• **EXERCISE REQUIREMENTS**: Report every line in the records below that holds the word "skills".

• **LISTED RECORDS**:
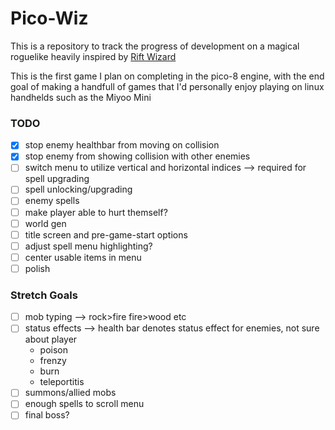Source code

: # Pico-Wiz

This is a repository to track the progress of development on a magical roguelike heavily inspired by [Rift Wizard](https://store.steampowered.com/app/1271280/Rift_Wizard/)

This is the first game I plan on completing in the pico-8 engine, with the end goal of making a handfull of games that I'd personally enjoy playing on linux handhelds such as the Miyoo Mini


### TODO
-[x] stop enemy healthbar from moving on collision
-[x] stop enemy from showing collision with other enemies
-[ ] switch menu to utilize vertical and horizontal indices --> required for spell upgrading
-[ ] spell unlocking/upgrading
-[ ] enemy spells
-[ ] make player able to hurt themself?
-[ ] world gen
-[ ] title screen and pre-game-start options
-[ ] adjust spell menu highlighting?
-[ ] center usable items in menu
-[ ] polish

### Stretch Goals
-[ ] mob typing --> rock>fire fire>wood etc
-[ ] status effects --> health bar denotes status effect for enemies, not sure about player
    - poison
    - frenzy
    - burn
    - teleportitis
-[ ] summons/allied mobs
-[ ] enough spells to scroll menu
-[ ] final boss?
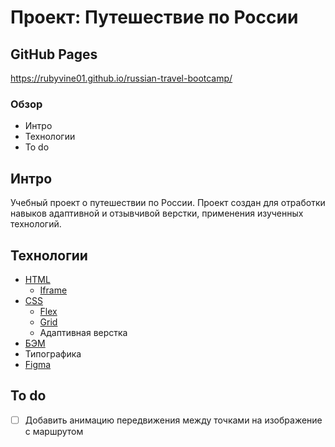 # Проект: Путешествие по России

## GitHub Pages 
https://rubyvine01.github.io/russian-travel-bootcamp/

### Обзор
* Интро
* Технологии
* To do

## Интро
Учебный проект о путешествии по России. Проект создан для отработки навыков адаптивной и отзывчивой верстки, применения изученных технологий.

## Технологии
- [HTML](https://html.com/)
    - [Iframe](https://developer.mozilla.org/en-US/docs/Web/HTML/Element/iframe)
- [CSS](https://www.w3.org/TR/CSS/#css)
    - [Flex](https://developer.mozilla.org/en-US/docs/Web/CSS/flex)
    - [Grid](https://developer.mozilla.org/en-US/docs/Web/CSS/CSS_grid_layout)
    - Адаптивная верстка
- [БЭМ](https://ru.bem.info/)
- Типографика
- [Figma](https://www.figma.com/)

## To do
- [ ] Добавить анимацию передвижения между точками на изображение с маршрутом 
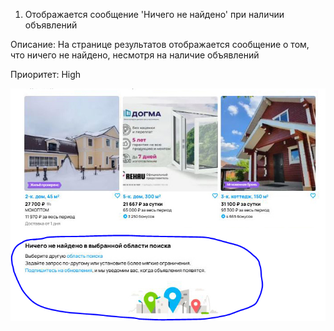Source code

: 1. Отображается сообщение 'Ничего не найдено' при наличии объявлений

Описание: На странице результатов отображается сообщение о том, что ничего не найдено, несмотря на наличие объявлений

Приоритет:	High


![скрин](https://github.com/kidomson/test/blob/main/Test_1/scr/b1.PNG)
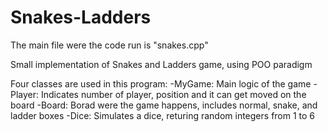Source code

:# Snakes-Ladders

The main file were the code run is "snakes.cpp"

Small implementation of Snakes and Ladders game, using POO paradigm

Four classes are used in this program:
-MyGame: Main logic of the game
-Player: Indicates number of player, position and it can get moved on the board
-Board: Borad were the game happens, includes normal, snake, and ladder boxes
-Dice: Simulates a dice, returing random integers from 1 to 6
  
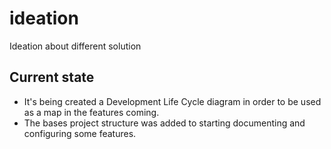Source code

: # ideation

Ideation about different solution

## Current state

* It's being created a Development Life Cycle diagram in order to be used as a map in the features coming.
* The bases project structure was added to starting documenting and configuring some features.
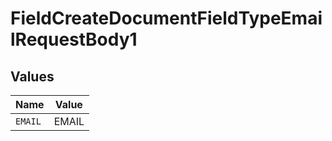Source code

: # FieldCreateDocumentFieldTypeEmailRequestBody1


## Values

| Name    | Value   |
| ------- | ------- |
| `EMAIL` | EMAIL   |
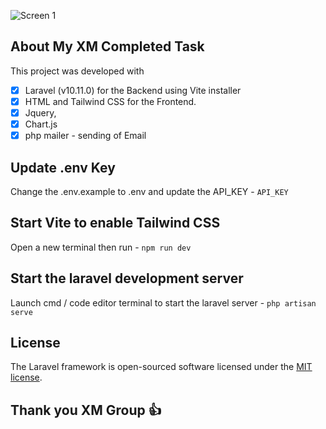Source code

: ![Screen 1](https://github.com/Devdannnny/xm-app/assets/110941423/304bb27b-303a-4663-ad48-c2c59de5e1a3)

## About My XM Completed Task

This project was developed with

-   [x] Laravel (v10.11.0) for the Backend using Vite installer
-   [x] HTML and Tailwind CSS for the Frontend.
-   [x] Jquery,
-   [x] Chart.js
-   [x] php mailer - sending of Email

## Update .env Key

Change the .env.example to .env and update the API_KEY - `API_KEY`

## Start Vite to enable Tailwind CSS

Open a new terminal then run - `npm run dev`

## Start the laravel development server

Launch cmd / code editor terminal to start the laravel server - `php artisan serve`

## License

The Laravel framework is open-sourced software licensed under the [MIT license](https://opensource.org/licenses/MIT).

## Thank you XM Group :+1:
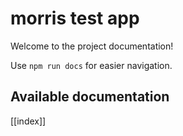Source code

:# morris test app

Welcome to the project documentation!

Use `npm run docs` for easier navigation.

## Available documentation

[[index]]
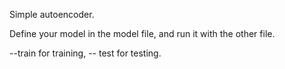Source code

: Simple autoencoder.

Define your model in the model file, and run it with the other file.

--train for training,
-- test for testing.
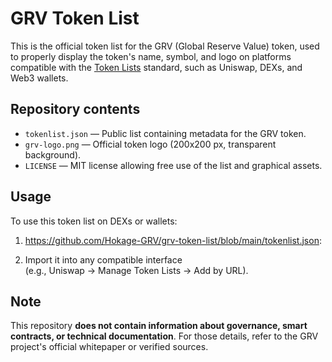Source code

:# GRV Token List

This is the official token list for the GRV (Global Reserve Value) token, used to properly display the token's name, symbol, and logo on platforms compatible with the [Token Lists](https://tokenlists.org) standard, such as Uniswap, DEXs, and Web3 wallets.

## Repository contents

- `tokenlist.json` — Public list containing metadata for the GRV token.
- `grv-logo.png` — Official token logo (200x200 px, transparent background).
- `LICENSE` — MIT license allowing free use of the list and graphical assets.

## Usage

To use this token list on DEXs or wallets:

1. https://github.com/Hokage-GRV/grv-token-list/blob/main/tokenlist.json:

2. Import it into any compatible interface  
   (e.g., Uniswap → Manage Token Lists → Add by URL).

## Note

This repository **does not contain information about governance, smart contracts, or technical documentation**. For those details, refer to the GRV project's official whitepaper or verified sources.
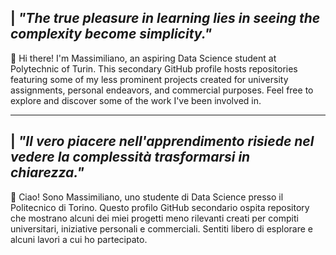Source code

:## | *"The true pleasure in learning lies in seeing the complexity become simplicity."*

👋 Hi there! I'm Massimiliano, an aspiring Data Science student at Polytechnic of Turin. This secondary GitHub profile hosts repositories featuring some of my less prominent projects created for university assignments, personal endeavors, and commercial purposes. Feel free to explore and discover some of the work I've been involved in.

---

## | *"Il vero piacere nell'apprendimento risiede nel vedere la complessità trasformarsi in chiarezza."*

👋 Ciao! Sono Massimiliano, uno studente di Data Science presso il Politecnico di Torino. Questo profilo GitHub secondario ospita repository che mostrano alcuni dei miei progetti meno rilevanti creati per compiti universitari, iniziative personali e commerciali. Sentiti libero di esplorare e alcuni lavori a cui ho partecipato.
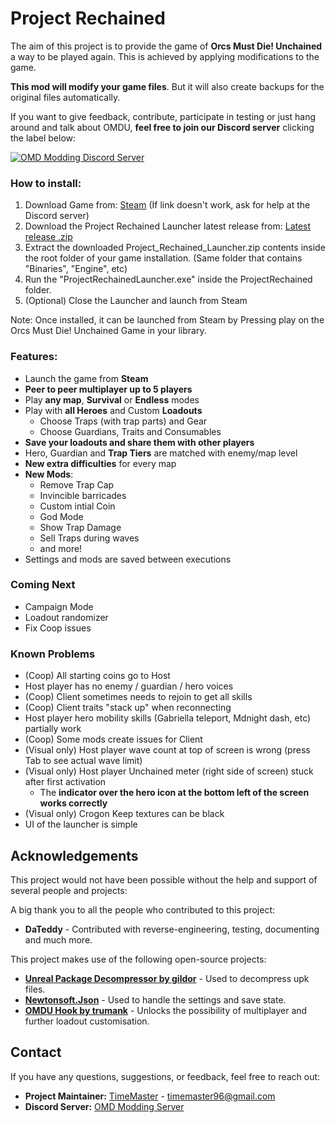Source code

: # Project Rechained

The aim of this project is to provide the game of **Orcs Must Die! Unchained** a way to be played again. This is achieved by applying modifications to the game.

**This mod will modify your game files**. But it will also create backups for the original files automatically.


If you want to give feedback, contribute, participate in testing or just hang around and talk about OMDU, **feel free to join our Discord server** clicking the label below:

[![OMD Modding Discord Server](https://img.shields.io/discord/583432386960818227?color=%237289da&logo=discord&logoColor=white&label=Join%20the%20Discord%20Server)](https://discord.gg/xkZskPXtwm)

### How to install:

1. Download Game from: [Steam](https://intradeus.github.io/http-protocol-redirector?r=steam://rungameid/427270) (If link doesn't work, ask for help at the Discord server)
2. Download the Project Rechained Launcher latest release from: [Latest release .zip](https://github.com/TimeMaster18/Project-Rechained/releases/latest/download/Project_Rechained_Launcher.zip)
3. Extract the downloaded Project_Rechained_Launcher.zip contents inside the root folder of your game installation. (Same folder that contains "Binaries", "Engine", etc)
4. Run the "ProjectRechainedLauncher.exe" inside the ProjectRechained folder.
5. (Optional) Close the Launcher and launch from Steam

Note: Once installed, it can be launched from Steam by Pressing play on the Orcs Must Die! Unchained Game in your library.

### Features:
- Launch the game from **Steam**
- **Peer to peer multiplayer up to 5 players**
- Play **any map**, **Survival** or **Endless** modes
- Play with **all Heroes** and Custom **Loadouts**
  - Choose Traps (with trap parts) and Gear
  - Choose Guardians, Traits and Consumables
- **Save your loadouts and share them with other players**
- Hero, Guardian and **Trap Tiers** are matched with enemy/map level
- **New extra difficulties** for every map
- **New Mods**:
  - Remove Trap Cap
  - Invincible barricades
  - Custom intial Coin
  - God Mode
  - Show Trap Damage
  - Sell Traps during waves
  - and more!
- Settings and mods are saved between executions


### Coming Next
- Campaign Mode
- Loadout randomizer
- Fix Coop issues

### Known Problems
- (Coop) All starting coins go to Host
- Host player has no enemy / guardian / hero voices
- (Coop) Client sometimes needs to rejoin to get all skills 
- (Coop) Client traits "stack up" when reconnecting
- Host player hero mobility skills (Gabriella teleport, Mdnight dash, etc) partially work
- (Coop) Some mods create issues for Client
- (Visual only) Host player wave count at top of screen is wrong (press Tab to see actual wave limit)
- (Visual only) Host player Unchained meter (right side of screen) stuck after first activation 
  - The **indicator over the hero icon at the bottom left of the screen works correctly**
- (Visual only) Crogon Keep textures can be black
- UI of the launcher is simple


## Acknowledgements

This project would not have been possible without the help and support of several people and projects:

A big thank you to all the people who contributed to this project:

- **DaTeddy** - Contributed with reverse-engineering, testing, documenting and much more.

This project makes use of the following open-source projects:

- **[Unreal Package Decompressor by gildor](https://github.com/gildor2/UEViewer)** - Used to decompress upk files.
- **[Newtonsoft.Json](https://github.com/JamesNK/Newtonsoft.Json)** - Used to handle the settings and save state.
- **[OMDU Hook by trumank](https://github.com/trumank/omdu-hook)** - Unlocks the possibility of multiplayer and further loadout customisation.

## Contact

If you have any questions, suggestions, or feedback, feel free to reach out:

- **Project Maintainer:** [TimeMaster](https://github.com/TimeMaster18) - timemaster96@gmail.com
- **Discord Server:** [OMD Modding Server](https://discord.gg/xkZskPXtwm)
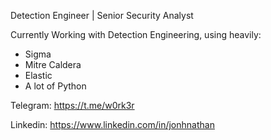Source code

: Detection Engineer | Senior Security Analyst

Currently Working with Detection Engineering, using heavily:
* Sigma
* Mitre Caldera
* Elastic
* A lot of Python

Telegram: https://t.me/w0rk3r

Linkedin: https://www.linkedin.com/in/jonhnathan
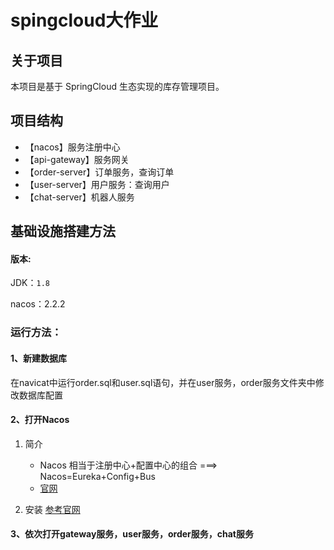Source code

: # spingcloud大作业

## 关于项目 

本项目是基于 SpringCloud 生态实现的库存管理项目。 <br/>


## 项目结构

* 【nacos】服务注册中心
* 【api-gateway】服务网关
* 【order-server】订单服务，查询订单
* 【user-server】用户服务：查询用户
* 【chat-server】机器人服务

## 基础设施搭建方法

#### 版本:

JDK：`1.8`

nacos：2.2.2

### 运行方法：

#### 1、新建数据库

在navicat中运行order.sql和user.sql语句，并在user服务，order服务文件夹中修改数据库配置

#### 2、打开Nacos

1. 简介
    - Nacos 相当于注册中心+配置中心的组合 ===> Nacos=Eureka+Config+Bus
    - [官网](https://nacos.io/zh-cn/)

2. 安装
   [参考官网](https://nacos.io/zh-cn/docs/quick-start.html)

#### 3、依次打开gateway服务，user服务，order服务，chat服务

• **RESPONSE TO THE EXERCISE**:
- (Coop) Client sometimes needs to rejoin to get all skills 
- Host player hero mobility skills (Gabriella teleport, Mdnight dash, etc) partially work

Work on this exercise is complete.